[Start of Attachment]

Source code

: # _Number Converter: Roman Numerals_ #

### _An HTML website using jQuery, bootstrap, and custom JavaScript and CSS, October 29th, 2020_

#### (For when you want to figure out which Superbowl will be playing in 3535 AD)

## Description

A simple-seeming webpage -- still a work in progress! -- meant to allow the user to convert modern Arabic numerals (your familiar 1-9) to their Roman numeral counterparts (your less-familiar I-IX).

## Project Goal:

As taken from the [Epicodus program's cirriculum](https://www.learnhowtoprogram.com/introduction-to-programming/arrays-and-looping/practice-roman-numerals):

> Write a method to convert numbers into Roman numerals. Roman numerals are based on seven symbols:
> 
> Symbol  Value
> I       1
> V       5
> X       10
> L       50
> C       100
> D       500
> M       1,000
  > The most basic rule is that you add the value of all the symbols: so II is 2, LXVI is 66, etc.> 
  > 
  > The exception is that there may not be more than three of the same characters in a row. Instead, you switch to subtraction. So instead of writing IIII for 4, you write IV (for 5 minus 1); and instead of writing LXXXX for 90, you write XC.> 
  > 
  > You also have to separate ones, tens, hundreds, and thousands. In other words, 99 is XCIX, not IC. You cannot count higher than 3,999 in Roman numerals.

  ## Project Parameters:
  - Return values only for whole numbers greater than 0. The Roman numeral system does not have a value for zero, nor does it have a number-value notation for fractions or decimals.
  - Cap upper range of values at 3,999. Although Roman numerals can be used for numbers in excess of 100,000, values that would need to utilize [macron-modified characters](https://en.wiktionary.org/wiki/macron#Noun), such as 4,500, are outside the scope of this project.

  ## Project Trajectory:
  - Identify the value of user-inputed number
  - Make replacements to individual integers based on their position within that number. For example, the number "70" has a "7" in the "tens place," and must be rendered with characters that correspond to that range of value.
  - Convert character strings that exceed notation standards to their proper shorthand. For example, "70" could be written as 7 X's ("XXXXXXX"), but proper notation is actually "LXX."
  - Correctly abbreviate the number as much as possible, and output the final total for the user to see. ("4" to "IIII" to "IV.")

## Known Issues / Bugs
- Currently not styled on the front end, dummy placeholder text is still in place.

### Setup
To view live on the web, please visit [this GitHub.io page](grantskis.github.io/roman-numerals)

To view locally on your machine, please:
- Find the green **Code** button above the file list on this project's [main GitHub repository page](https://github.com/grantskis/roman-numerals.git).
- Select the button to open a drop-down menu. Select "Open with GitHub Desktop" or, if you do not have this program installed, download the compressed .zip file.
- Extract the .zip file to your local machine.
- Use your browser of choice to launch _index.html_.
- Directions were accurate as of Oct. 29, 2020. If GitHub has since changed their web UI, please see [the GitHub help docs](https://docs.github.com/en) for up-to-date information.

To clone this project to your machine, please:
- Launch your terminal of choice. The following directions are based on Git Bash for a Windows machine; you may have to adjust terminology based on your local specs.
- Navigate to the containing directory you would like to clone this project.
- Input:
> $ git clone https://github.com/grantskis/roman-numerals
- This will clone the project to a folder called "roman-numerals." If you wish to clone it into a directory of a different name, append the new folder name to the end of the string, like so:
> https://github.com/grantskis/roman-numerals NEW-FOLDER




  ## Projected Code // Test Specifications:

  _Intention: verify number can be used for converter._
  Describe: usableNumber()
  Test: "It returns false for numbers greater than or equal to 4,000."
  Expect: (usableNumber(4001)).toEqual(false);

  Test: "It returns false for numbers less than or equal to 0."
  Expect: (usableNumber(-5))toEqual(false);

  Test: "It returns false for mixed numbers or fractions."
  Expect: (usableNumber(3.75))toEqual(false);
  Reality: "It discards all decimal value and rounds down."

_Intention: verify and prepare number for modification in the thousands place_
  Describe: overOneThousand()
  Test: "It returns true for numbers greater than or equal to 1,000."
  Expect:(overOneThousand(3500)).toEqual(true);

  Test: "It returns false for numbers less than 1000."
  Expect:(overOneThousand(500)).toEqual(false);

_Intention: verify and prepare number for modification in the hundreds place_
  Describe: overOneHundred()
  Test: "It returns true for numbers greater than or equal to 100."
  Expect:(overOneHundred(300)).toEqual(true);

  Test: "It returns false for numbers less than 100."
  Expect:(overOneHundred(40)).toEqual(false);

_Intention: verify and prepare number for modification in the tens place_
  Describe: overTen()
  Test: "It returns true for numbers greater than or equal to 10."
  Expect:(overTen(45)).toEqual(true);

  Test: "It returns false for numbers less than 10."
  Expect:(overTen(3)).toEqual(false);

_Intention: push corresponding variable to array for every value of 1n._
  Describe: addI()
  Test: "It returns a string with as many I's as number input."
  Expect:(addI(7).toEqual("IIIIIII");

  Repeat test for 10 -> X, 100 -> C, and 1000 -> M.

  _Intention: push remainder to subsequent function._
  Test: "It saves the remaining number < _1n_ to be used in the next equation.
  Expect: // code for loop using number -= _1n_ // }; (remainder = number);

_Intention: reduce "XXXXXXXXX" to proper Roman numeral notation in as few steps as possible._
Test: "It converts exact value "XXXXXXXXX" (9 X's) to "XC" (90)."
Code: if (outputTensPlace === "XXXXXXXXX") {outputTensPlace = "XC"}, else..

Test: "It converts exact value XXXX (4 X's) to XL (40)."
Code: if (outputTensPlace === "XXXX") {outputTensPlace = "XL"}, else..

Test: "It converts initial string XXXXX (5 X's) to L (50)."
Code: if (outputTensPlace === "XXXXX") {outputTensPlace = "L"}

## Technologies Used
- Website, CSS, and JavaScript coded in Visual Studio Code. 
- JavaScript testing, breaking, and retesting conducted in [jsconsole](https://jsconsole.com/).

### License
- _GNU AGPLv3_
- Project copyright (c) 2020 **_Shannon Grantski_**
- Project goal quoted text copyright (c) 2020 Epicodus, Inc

[End of Attachment]

What is required.
Please return every line from the first one in the records above down to the line containing "## Description", including both, exactly as written and nothing more.

Result below.
Source code

: # _Number Converter: Roman Numerals_ #

### _An HTML website using jQuery, bootstrap, and custom JavaScript and CSS, October 29th, 2020_

#### (For when you want to figure out which Superbowl will be playing in 3535 AD)

## Description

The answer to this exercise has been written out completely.